Kiefel and Gageler JJ concluded that there was nothing contained in the Act which was "inherently inconsistent" with the notion of an agent supplying contractual rights against the principal in competition with the principal [13]. Having then considered the general principles of the law of agency at common law, Kiefel and Gageler JJ stated [14]:

"To the extent that an agent might be free to act, and to act in the agent's own interests, the mere existence of the agency relationship did not in law preclude the agent from competing with the principal for the supply of contractual rights against the principal. Whether or not competition might exist in fact then depended on the competitive forces at play."

Each of the judges engaged in a detailed consideration of the commercial nature of the relationship between Flight Centre and the airlines as well as the terms and conditions of the PSAA. In this regard, the majority judgments can be contrasted with the dissenting judgement of Chief Justice French.

The majority accepted the ACCC's argument that in cases where the agent adopts a degree of independent pricing and financial risk, including where the terms of the agency agreement provides for the agent to have pricing discretion, the parties may not be in a "true agency" relationship in relation to any competitive activity.

The majority judges considered it crucially relevant that although Flight Centre was obliged to remit the airlines a net amount for tickets it sold (which was calculated from fare published on the GDS less Flight Centre's commission) Flight Centre was not constrained by the PSAA from selling tickets to customers at any price in its own discretion [15]. It was also considered relevant that in exercising that discretion, Flight Centre was not constrained by the terms of the PSAA to prefer the interests of the airlines to its own [16].

Kiefel and Gageler held [17]:

"Flight Centre was free in law to act in its own interests in the sale of an airline's ticket to customers. That is what Flight Centre did in fact: it set and pursued its own marketing strategy, which involved undercutting the prices not only of other travel agents but of the airlines whose tickets it sold. When Flight Centre sold an international airline ticket to a customer, the airline whose ticket was sold did not."

Nettle J similarly emphasised that:

"Flight Centre had an unimpeded contractual right to determine the prices at which it sold an airline's tickets to customers and, consequently, a contractually unimpeded right to put downward competitive pressure on the prices charged by the airline for its tickets in direct sales". [18]

Gordon J adopted a more explicit approach to the "true agency" question, asking whether in relation to the relevant conduct, Flight Centre was in fact an "agent" of the airlines. Her Honour answered this question in the negative, stating [19]:

"The description of Flight Centre as "principal" or "agent" at various stages of the transaction may be legally accurate, but it masks the proper identification of the rivalrous behaviours that occur at the point at which Flight Centre is dealing with its own customers in its own right without reference to the interests of any airline. At that point, the description of Flight Centre as "agent" is simply wrong. At that point, Flight Centre in its own right was competing against all sellers of tickets, which includes the airlines and other travel agents. Flight Centre was not acting as an agent."

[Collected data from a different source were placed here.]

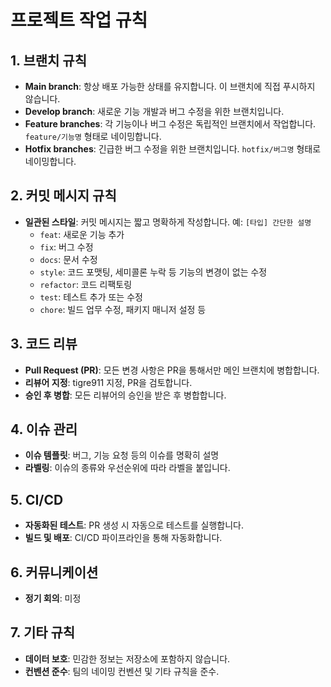 # 프로젝트 작업 규칙

## 1. 브랜치 규칙
- **Main branch**: 항상 배포 가능한 상태를 유지합니다. 이 브랜치에 직접 푸시하지 않습니다.
- **Develop branch**: 새로운 기능 개발과 버그 수정을 위한 브랜치입니다.
- **Feature branches**: 각 기능이나 버그 수정은 독립적인 브랜치에서 작업합니다. `feature/기능명` 형태로 네이밍합니다.
- **Hotfix branches**: 긴급한 버그 수정을 위한 브랜치입니다. `hotfix/버그명` 형태로 네이밍합니다.

## 2. 커밋 메시지 규칙
- **일관된 스타일**: 커밋 메시지는 짧고 명확하게 작성합니다. 예: `[타입] 간단한 설명`
  - `feat`: 새로운 기능 추가
  - `fix`: 버그 수정
  - `docs`: 문서 수정
  - `style`: 코드 포맷팅, 세미콜론 누락 등 기능의 변경이 없는 수정
  - `refactor`: 코드 리팩토링
  - `test`: 테스트 추가 또는 수정
  - `chore`: 빌드 업무 수정, 패키지 매니저 설정 등

## 3. 코드 리뷰
- **Pull Request (PR)**: 모든 변경 사항은 PR을 통해서만 메인 브랜치에 병합합니다.
- **리뷰어 지정**: tigre911 지정, PR을 검토합니다.
- **승인 후 병합**: 모든 리뷰어의 승인을 받은 후 병합합니다.

## 4. 이슈 관리
- **이슈 템플릿**: 버그, 기능 요청 등의 이슈를 명확히 설명
- **라벨링**: 이슈의 종류와 우선순위에 따라 라벨을 붙입니다.

## 5. CI/CD
- **자동화된 테스트**: PR 생성 시 자동으로 테스트를 실행합니다.
- **빌드 및 배포**: CI/CD 파이프라인을 통해 자동화합니다.

## 6. 커뮤니케이션
- **정기 회의**: 미정

## 7. 기타 규칙
- **데이터 보호**: 민감한 정보는 저장소에 포함하지 않습니다.
- **컨벤션 준수**: 팀의 네이밍 컨벤션 및 기타 규칙을 준수.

French CJ, on the other hand, held that Flight Centre and the airlines were not in competition in any relevant market and that Flight Centre's proposals with respect to the pricing practices of the airlines were not proposals offered by it as their competitor, but as their agent [20]. In particular, His Honour considered that the alleged contravening conduct by Flight Centre "related to an activity…which lay at the heart of an agency relationship, namely the same by Flight Centre or its airline principals of contractual rights to travel on those airlines." [21]

In His Honour's view, it would be inconsistent with the law of agency to treat Flight Centre as in competition with the airlines when it created contractual rights between customers and the airlines, because under the PSAA what Flight Centre did in selling an air ticket was properly regarded as an action of the airline itself. [22]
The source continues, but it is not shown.